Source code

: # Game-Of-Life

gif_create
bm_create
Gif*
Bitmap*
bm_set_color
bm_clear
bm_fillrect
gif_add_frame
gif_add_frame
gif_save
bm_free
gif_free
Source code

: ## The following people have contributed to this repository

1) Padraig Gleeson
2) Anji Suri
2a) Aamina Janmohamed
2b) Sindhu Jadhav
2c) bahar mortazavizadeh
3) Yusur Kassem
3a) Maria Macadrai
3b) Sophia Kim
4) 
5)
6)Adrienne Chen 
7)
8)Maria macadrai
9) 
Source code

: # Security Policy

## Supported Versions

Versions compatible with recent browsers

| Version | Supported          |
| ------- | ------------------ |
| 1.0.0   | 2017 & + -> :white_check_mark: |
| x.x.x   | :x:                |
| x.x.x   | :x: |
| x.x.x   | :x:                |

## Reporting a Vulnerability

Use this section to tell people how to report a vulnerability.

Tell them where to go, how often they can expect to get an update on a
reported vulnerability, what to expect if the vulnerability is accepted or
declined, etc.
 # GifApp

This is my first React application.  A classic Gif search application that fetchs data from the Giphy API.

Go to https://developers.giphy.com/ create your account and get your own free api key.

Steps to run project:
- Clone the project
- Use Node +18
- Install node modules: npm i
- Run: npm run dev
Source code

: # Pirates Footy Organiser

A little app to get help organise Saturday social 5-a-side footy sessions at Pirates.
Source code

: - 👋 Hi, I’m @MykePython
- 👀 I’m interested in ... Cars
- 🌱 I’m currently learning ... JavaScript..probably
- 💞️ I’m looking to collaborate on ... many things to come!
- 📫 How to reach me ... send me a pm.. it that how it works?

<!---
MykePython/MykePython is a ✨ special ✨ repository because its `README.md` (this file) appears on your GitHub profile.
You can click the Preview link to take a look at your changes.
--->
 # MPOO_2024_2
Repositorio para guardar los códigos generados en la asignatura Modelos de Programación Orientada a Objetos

WORK TO BE COMPLETED:
If a line of the listing above contains "Supported", pick it out and copy it.

TASK ANSWER:
## Supported Versions
| Version | Supported          |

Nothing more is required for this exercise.